On 1 February 2017, the channel was rebranded; Nick Hits became NickMusic.

On 1 July 2020, NickMusic was delocalised along promo and advertising were removed. At the same time, NickMusic became available in Australia, replacing channel [V]. On 6 July 2020, Nick Music became available in New Zealand.

On 1 June 2021, NickMusic replaced MTV Music 24 in Europe. Later, the channel expanded to Africa and the Middle East. The channel has a Czech license (RRTV) in order to ensure the continuation of legal broadcasting in the European Union (EU) in accordance with the EU Audiovisual Media Services Directive (AVMSD) and the Single Market Law after the United Kingdom left the European Union. Since the Czech Republic has minimum broadcasting rules, it was chosen for licensing purposes in the EU. The editorial office of the channel remains located in London.

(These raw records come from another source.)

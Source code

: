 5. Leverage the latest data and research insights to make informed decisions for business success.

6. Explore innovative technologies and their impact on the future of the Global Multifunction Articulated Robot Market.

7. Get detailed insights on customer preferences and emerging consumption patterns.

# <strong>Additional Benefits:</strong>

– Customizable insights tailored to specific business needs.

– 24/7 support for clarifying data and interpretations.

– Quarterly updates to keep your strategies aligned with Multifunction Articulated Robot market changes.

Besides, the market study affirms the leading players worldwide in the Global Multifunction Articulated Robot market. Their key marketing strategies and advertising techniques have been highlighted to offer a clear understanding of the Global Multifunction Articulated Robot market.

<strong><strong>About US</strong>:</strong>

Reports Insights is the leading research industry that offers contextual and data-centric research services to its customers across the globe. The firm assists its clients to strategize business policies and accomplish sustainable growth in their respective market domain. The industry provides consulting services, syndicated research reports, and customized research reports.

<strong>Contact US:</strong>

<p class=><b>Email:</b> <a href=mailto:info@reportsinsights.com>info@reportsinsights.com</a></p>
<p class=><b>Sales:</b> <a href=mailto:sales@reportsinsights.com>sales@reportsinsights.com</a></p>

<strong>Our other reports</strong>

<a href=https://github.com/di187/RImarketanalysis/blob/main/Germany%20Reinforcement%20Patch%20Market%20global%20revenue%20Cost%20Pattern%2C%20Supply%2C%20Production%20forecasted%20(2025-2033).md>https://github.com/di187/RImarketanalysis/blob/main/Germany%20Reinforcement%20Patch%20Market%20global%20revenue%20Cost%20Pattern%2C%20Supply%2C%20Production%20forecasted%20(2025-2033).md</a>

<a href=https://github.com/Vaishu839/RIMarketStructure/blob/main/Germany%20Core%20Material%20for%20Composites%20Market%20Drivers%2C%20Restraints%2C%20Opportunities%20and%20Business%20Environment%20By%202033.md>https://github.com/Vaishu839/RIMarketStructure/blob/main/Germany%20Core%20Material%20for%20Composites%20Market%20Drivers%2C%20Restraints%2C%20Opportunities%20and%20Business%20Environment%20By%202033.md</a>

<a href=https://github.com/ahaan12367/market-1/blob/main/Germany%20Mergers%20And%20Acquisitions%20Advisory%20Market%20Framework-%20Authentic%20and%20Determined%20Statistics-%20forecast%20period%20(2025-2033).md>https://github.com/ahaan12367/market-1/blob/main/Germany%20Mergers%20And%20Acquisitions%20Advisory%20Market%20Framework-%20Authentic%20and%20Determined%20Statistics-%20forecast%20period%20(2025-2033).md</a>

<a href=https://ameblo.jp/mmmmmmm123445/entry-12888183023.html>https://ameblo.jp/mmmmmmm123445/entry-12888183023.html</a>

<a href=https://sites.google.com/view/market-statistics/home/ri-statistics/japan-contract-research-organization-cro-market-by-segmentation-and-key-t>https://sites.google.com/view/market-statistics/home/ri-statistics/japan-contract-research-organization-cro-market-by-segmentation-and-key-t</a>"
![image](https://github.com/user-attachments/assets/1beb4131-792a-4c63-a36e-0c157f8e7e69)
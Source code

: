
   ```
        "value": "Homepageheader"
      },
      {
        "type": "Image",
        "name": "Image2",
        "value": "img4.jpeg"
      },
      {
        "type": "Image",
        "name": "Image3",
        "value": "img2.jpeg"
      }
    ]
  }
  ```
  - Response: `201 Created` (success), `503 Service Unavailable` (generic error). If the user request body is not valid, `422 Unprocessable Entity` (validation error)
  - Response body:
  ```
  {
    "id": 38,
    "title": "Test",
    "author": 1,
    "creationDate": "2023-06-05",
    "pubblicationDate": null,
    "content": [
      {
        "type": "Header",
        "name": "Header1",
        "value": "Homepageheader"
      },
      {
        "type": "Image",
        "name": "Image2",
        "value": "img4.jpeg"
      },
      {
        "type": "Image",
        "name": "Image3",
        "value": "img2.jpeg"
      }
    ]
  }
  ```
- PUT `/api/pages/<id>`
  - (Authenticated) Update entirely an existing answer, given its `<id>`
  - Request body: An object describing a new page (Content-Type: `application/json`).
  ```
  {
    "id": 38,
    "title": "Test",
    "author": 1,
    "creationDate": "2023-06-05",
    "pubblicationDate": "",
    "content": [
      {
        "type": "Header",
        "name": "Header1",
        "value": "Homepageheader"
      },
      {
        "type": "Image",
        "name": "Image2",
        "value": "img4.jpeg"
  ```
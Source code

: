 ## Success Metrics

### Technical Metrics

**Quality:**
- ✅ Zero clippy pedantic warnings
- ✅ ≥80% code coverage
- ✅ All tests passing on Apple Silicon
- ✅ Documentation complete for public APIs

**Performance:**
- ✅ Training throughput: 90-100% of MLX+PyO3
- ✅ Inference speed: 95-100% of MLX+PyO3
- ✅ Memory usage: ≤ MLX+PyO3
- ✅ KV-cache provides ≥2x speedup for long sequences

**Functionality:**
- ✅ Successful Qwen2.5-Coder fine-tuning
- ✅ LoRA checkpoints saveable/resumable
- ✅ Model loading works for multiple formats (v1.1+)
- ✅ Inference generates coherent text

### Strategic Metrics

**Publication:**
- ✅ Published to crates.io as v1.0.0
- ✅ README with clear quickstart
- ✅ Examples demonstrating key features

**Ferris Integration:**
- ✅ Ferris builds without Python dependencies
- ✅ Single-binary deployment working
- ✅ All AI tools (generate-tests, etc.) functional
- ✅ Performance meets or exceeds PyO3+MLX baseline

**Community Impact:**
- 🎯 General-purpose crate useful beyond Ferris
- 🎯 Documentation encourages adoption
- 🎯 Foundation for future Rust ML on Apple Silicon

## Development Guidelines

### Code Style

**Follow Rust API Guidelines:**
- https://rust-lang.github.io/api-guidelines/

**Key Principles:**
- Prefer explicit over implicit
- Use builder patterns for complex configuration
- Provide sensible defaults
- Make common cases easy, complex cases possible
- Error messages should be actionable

On 1 April 2024, VH1 in Denmark was closed down indefinitely and replaced with NickMusic.

NickMusic was closed in Australia on 1 November 2025.

On 2 July 2025, Paramount Skydance announced the closure of several all-music channels on New Year's Eve 2025, including this international iteration of NickMusic. The final music video emitted on NickMusic before its closure at was "End Game" by Taylor Swift, Ed Sheeran and Future. The channel closed at 6:00 CET in EMEA on 31 December 2025 and was replaced by an informational slide displaying the closing message.